(Task material)
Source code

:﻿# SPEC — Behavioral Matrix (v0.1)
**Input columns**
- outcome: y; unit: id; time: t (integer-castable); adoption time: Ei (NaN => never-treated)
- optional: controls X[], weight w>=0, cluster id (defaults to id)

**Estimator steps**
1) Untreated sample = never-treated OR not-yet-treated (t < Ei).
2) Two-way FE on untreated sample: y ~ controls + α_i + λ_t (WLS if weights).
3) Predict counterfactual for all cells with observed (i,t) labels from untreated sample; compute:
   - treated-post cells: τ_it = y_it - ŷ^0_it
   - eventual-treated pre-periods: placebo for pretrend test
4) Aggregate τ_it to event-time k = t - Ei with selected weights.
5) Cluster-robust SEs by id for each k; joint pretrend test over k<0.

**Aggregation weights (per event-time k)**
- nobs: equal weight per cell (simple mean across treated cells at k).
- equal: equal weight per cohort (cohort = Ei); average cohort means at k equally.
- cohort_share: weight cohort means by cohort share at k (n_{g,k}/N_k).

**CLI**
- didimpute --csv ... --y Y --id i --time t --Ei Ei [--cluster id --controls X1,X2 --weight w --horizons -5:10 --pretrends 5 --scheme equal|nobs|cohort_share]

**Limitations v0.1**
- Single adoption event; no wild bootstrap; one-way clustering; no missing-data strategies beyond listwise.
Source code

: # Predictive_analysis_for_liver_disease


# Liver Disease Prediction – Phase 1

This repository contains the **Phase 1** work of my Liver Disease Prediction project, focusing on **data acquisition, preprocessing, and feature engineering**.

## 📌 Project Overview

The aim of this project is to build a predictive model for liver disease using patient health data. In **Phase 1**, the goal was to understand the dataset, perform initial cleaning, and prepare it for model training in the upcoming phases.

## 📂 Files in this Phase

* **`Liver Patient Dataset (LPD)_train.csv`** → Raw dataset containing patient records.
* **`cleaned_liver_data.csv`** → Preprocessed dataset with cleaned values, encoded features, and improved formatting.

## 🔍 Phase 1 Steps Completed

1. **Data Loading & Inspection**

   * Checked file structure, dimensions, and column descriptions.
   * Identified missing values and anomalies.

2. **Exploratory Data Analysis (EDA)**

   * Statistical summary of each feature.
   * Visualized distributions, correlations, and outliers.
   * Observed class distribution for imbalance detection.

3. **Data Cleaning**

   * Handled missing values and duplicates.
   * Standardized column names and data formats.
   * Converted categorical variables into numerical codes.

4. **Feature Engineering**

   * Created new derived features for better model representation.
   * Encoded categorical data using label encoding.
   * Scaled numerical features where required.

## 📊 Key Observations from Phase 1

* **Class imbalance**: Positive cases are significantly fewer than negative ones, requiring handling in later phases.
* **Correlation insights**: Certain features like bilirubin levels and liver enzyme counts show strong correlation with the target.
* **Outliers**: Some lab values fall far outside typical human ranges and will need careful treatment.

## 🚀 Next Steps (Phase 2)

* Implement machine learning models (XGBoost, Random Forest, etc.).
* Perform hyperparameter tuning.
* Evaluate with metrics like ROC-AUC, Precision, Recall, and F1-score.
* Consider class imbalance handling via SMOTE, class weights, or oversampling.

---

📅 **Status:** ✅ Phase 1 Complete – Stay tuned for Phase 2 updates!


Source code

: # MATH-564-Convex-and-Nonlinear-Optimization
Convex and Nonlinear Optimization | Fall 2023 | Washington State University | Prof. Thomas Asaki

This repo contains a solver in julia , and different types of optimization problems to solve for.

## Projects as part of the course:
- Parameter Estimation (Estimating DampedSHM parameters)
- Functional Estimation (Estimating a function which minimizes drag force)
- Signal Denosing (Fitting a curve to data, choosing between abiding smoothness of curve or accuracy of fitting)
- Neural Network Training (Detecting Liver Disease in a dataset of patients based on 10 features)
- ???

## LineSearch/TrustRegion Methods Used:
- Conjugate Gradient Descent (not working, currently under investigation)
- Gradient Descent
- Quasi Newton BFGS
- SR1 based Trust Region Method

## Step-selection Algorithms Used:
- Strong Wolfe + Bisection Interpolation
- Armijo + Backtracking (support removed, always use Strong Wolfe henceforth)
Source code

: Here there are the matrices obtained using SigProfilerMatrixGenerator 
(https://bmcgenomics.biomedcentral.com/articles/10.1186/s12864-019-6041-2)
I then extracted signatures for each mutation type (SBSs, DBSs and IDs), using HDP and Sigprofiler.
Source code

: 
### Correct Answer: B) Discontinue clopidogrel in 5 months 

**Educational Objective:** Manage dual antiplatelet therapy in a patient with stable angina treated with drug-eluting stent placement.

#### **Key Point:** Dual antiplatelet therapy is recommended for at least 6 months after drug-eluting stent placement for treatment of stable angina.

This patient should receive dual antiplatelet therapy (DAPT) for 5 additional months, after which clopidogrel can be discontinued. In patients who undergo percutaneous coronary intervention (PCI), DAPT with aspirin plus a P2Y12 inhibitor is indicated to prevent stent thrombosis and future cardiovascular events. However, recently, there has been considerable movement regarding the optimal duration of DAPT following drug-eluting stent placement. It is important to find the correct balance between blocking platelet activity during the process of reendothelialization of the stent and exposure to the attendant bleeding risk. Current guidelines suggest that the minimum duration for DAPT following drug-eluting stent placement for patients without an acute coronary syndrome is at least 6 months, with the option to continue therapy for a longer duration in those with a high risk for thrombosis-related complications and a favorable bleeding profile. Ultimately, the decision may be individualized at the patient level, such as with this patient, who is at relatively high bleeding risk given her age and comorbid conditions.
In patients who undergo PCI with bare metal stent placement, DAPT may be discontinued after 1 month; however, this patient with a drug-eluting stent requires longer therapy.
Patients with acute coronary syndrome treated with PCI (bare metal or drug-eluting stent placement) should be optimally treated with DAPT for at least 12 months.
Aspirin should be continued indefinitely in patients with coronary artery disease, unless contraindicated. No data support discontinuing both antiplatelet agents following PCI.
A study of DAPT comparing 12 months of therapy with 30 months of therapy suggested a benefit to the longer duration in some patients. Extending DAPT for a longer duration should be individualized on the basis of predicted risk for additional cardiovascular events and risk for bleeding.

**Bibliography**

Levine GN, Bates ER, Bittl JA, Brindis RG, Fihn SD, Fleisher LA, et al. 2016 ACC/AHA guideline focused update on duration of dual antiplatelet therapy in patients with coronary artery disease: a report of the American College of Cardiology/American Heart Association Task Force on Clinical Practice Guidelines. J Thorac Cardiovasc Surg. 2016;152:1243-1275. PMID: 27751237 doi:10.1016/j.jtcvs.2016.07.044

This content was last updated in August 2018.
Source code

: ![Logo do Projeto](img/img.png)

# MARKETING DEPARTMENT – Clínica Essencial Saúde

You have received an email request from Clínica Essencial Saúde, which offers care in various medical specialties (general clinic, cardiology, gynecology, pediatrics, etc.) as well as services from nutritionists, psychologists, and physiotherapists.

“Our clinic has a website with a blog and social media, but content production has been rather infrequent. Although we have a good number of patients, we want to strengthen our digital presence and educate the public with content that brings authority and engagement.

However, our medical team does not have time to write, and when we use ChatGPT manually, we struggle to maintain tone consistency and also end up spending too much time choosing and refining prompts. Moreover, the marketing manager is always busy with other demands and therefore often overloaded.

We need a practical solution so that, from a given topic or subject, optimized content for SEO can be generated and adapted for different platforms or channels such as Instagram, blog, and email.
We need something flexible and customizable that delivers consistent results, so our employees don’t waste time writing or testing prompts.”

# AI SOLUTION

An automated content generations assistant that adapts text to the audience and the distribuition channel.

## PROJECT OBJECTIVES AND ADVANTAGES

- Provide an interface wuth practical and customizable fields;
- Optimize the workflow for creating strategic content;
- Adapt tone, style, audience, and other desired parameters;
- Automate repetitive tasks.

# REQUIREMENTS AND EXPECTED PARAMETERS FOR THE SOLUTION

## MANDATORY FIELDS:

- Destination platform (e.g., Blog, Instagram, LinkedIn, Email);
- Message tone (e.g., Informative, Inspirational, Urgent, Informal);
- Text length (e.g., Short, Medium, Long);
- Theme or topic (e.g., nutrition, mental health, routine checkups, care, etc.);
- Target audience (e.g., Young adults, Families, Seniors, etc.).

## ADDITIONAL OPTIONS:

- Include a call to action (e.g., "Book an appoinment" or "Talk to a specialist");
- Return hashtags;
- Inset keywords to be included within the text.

(Problem requirements) In the listing above, locate each line with "coronary" and copy it.

(Answer to this task)
This patient should receive dual antiplatelet therapy (DAPT) for 5 additional months, after which clopidogrel can be discontinued. In patients who undergo percutaneous coronary intervention (PCI), DAPT with aspirin plus a P2Y12 inhibitor is indicated to prevent stent thrombosis and future cardiovascular events. However, recently, there has been considerable movement regarding the optimal duration of DAPT following drug-eluting stent placement. It is important to find the correct balance between blocking platelet activity during the process of reendothelialization of the stent and exposure to the attendant bleeding risk. Current guidelines suggest that the minimum duration for DAPT following drug-eluting stent placement for patients without an acute coronary syndrome is at least 6 months, with the option to continue therapy for a longer duration in those with a high risk for thrombosis-related complications and a favorable bleeding profile. Ultimately, the decision may be individualized at the patient level, such as with this patient, who is at relatively high bleeding risk given her age and comorbid conditions.
Patients with acute coronary syndrome treated with PCI (bare metal or drug-eluting stent placement) should be optimally treated with DAPT for at least 12 months.
Aspirin should be continued indefinitely in patients with coronary artery disease, unless contraindicated. No data support discontinuing both antiplatelet agents following PCI.
Levine GN, Bates ER, Bittl JA, Brindis RG, Fihn SD, Fleisher LA, et al. 2016 ACC/AHA guideline focused update on duration of dual antiplatelet therapy in patients with coronary artery disease: a report of the American College of Cardiology/American Heart Association Task Force on Clinical Practice Guidelines. J Thorac Cardiovasc Surg. 2016;152:1243-1275. PMID: 27751237 doi:10.1016/j.jtcvs.2016.07.044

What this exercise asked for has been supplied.